Acyclicity Tests in Classes of Dense Digraphs in Streaming Model.

Date of Submission

December 2020

Date of Award

Winter 12-12-2021

Institute Name (Publisher)

Indian Statistical Institute

Document Type

Master's Dissertation

Degree Name

Master of Technology

Subject Name

Computer Science


Interdisciplinary Statistical Research Unit (ISRU-Kolkata)


Chakraborty, Sourav (ISRU-Kolkata; ISI)

Abstract (Summary of the Work)

Graph is a popular model to represent highly structured data which involves entities who have pairwise relations between them. In many applications, computing graph theoretic properties after modelling the entire dataset as graph, provides us interesting information which gives us insights about the whole dataset.
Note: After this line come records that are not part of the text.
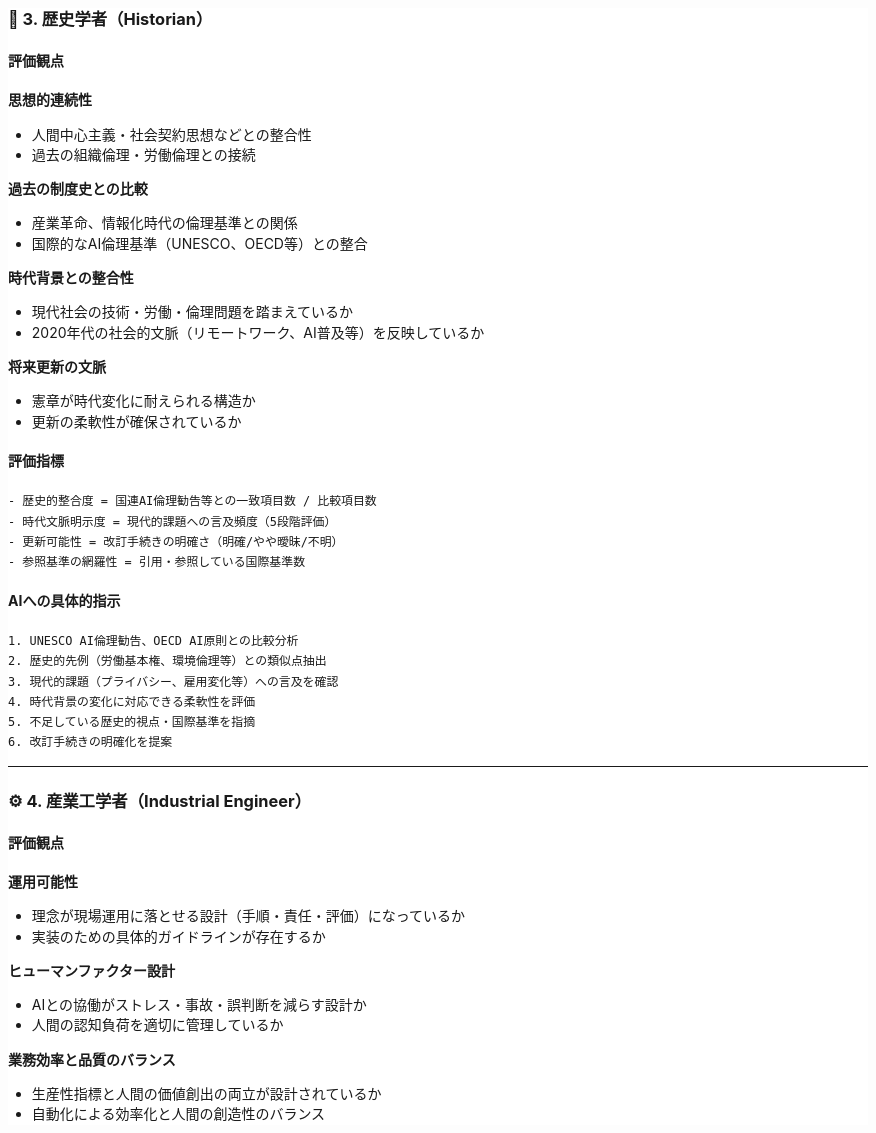 
### 📜 3. 歴史学者（Historian）

#### 評価観点
**思想的連続性**
- 人間中心主義・社会契約思想などとの整合性
- 過去の組織倫理・労働倫理との接続

**過去の制度史との比較**
- 産業革命、情報化時代の倫理基準との関係
- 国際的なAI倫理基準（UNESCO、OECD等）との整合

**時代背景との整合性**
- 現代社会の技術・労働・倫理問題を踏まえているか
- 2020年代の社会的文脈（リモートワーク、AI普及等）を反映しているか

**将来更新の文脈**
- 憲章が時代変化に耐えられる構造か
- 更新の柔軟性が確保されているか

#### 評価指標
```
- 歴史的整合度 = 国連AI倫理勧告等との一致項目数 / 比較項目数
- 時代文脈明示度 = 現代的課題への言及頻度（5段階評価）
- 更新可能性 = 改訂手続きの明確さ（明確/やや曖昧/不明）
- 参照基準の網羅性 = 引用・参照している国際基準数
```

#### AIへの具体的指示
```
1. UNESCO AI倫理勧告、OECD AI原則との比較分析
2. 歴史的先例（労働基本権、環境倫理等）との類似点抽出
3. 現代的課題（プライバシー、雇用変化等）への言及を確認
4. 時代背景の変化に対応できる柔軟性を評価
5. 不足している歴史的視点・国際基準を指摘
6. 改訂手続きの明確化を提案
```

---

### ⚙️ 4. 産業工学者（Industrial Engineer）

#### 評価観点
**運用可能性**
- 理念が現場運用に落とせる設計（手順・責任・評価）になっているか
- 実装のための具体的ガイドラインが存在するか

**ヒューマンファクター設計**
- AIとの協働がストレス・事故・誤判断を減らす設計か
- 人間の認知負荷を適切に管理しているか

**業務効率と品質のバランス**
- 生産性指標と人間の価値創出の両立が設計されているか
- 自動化による効率化と人間の創造性のバランス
However, in case of application, the datasets in question can be so large that it's difficult to store in the main memory and the dataset can even be dynamic (can change with time). These days in so many applications, the algorithm that requires to solve the problem which takes massive dataset as input, has limitations on time as well as space taken to store the information. These constraints leads us for the development of new techniques. Streaming model of computation takes all these challenges into account and provides us solutions with limited resources in cost of accuracy. Graph stream is a sequence of incoming edges and we are only allowed to insert (insertion only model) or both insert and delete (dynamic model) into an initially empty graph. Finally our objective is to find out certain properties of the graph at the end of the stream which minimizes the amount of space the algorithm uses. Sometimes this algorithm needs to provide the trade of between the space usage and the time taken. There is a large volume work on undirected graphs in streaming model but the area of directed graph stream is a pretty unexplored. In this project, we study the problem of testing acyclicity in dense digraphs in semi-streaming model. Here the graph on n vertices is presented as a stream of edges and using O(n polylog(n))-space, we must determine if it is acyclic or not.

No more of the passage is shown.